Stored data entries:
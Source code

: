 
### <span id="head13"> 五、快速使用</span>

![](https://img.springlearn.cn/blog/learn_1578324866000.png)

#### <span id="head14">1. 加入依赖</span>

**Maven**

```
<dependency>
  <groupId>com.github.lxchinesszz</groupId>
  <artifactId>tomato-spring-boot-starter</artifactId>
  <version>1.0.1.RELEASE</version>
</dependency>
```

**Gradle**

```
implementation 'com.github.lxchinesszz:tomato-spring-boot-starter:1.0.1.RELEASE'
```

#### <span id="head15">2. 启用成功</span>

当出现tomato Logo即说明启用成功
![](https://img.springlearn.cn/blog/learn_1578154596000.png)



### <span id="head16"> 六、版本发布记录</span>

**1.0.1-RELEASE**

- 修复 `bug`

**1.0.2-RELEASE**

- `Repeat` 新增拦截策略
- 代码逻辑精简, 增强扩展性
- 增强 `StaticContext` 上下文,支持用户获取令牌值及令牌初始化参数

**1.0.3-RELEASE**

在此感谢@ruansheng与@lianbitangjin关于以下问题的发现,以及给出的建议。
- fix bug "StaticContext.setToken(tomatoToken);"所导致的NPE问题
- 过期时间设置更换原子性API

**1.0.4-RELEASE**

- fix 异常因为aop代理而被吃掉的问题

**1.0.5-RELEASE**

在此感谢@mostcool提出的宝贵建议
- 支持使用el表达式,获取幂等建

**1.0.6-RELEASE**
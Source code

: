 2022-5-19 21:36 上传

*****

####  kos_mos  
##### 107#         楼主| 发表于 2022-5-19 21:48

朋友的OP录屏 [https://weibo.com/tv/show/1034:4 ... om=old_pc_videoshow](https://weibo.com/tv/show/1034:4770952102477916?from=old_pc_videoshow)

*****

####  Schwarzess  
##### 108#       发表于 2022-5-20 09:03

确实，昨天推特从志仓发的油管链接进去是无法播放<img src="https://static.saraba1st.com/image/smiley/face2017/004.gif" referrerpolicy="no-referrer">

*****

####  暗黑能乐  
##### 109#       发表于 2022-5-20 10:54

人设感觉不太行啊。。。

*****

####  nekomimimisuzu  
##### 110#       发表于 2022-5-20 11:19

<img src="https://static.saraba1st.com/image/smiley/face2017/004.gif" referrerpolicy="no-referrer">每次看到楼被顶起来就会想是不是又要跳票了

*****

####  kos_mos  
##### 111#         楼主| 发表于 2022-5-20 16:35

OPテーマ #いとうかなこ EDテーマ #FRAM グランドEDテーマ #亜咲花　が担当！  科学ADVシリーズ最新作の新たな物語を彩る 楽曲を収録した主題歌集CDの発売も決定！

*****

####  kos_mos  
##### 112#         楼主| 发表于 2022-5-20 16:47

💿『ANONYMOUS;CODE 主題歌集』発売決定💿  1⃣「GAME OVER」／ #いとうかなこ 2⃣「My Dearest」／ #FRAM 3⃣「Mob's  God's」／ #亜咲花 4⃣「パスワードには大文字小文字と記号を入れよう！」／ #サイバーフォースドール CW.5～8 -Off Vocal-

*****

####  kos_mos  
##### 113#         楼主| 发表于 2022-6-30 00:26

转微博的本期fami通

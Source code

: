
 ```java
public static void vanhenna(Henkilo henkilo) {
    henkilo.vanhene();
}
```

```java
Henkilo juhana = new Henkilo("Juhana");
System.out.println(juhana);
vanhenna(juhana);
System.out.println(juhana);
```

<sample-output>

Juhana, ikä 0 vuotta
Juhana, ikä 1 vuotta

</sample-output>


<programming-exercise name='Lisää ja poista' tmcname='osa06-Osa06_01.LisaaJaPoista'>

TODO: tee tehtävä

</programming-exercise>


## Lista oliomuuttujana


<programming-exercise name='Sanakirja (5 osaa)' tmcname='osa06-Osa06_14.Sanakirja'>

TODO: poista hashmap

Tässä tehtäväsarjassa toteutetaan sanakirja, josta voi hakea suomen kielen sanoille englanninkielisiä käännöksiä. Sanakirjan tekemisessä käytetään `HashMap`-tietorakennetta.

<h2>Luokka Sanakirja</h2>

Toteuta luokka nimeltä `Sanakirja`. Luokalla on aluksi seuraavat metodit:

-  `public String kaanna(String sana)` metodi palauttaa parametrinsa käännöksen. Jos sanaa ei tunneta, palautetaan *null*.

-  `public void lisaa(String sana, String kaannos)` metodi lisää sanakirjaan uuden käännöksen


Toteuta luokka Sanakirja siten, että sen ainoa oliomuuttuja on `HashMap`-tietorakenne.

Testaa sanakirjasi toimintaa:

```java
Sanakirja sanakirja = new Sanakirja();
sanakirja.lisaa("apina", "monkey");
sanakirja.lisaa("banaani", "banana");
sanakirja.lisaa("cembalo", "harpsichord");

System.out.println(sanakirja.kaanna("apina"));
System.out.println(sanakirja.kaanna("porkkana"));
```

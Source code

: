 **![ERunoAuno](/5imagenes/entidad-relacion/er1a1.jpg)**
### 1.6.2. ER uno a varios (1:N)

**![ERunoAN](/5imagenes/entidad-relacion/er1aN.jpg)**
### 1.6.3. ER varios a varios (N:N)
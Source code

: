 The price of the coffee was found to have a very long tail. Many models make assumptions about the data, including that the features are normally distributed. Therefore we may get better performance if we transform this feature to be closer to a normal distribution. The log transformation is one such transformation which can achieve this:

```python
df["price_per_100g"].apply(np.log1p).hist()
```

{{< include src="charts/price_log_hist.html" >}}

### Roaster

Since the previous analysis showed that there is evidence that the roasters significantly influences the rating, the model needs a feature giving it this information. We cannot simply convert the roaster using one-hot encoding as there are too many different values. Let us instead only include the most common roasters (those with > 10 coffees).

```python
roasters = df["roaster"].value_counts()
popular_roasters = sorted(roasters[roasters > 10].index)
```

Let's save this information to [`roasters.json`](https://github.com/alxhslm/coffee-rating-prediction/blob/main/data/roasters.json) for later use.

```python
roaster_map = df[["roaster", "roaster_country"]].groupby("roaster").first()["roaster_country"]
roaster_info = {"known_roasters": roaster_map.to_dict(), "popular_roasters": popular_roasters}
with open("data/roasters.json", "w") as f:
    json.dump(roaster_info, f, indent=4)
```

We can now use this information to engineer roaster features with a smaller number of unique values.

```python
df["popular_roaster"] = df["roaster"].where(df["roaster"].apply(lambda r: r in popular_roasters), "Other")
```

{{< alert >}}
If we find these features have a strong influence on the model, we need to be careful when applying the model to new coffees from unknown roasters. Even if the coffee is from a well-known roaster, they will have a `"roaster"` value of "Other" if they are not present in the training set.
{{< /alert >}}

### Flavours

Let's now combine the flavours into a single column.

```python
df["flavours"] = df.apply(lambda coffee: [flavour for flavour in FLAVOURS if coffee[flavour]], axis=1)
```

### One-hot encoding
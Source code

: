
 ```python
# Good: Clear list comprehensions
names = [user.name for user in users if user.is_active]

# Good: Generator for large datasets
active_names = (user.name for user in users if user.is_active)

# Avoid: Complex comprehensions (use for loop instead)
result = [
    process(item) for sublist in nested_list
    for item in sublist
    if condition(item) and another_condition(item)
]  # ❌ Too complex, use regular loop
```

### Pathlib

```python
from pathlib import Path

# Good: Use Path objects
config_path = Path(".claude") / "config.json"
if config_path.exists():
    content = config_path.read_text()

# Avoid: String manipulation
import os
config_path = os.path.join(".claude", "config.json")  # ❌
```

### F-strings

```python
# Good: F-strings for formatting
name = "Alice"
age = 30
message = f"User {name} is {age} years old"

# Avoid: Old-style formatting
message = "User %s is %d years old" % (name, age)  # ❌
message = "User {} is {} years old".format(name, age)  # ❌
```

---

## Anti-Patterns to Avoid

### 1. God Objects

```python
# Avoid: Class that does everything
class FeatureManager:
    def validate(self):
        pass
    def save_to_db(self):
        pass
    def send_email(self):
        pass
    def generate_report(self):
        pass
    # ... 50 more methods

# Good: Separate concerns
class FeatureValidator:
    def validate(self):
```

EXERCISE INSTRUCTIONS: From the data above, copy each line that holds "blog".

WRITTEN SOLUTION:
![](https://img.springlearn.cn/blog/learn_1578324866000.png)
![](https://img.springlearn.cn/blog/learn_1578154596000.png)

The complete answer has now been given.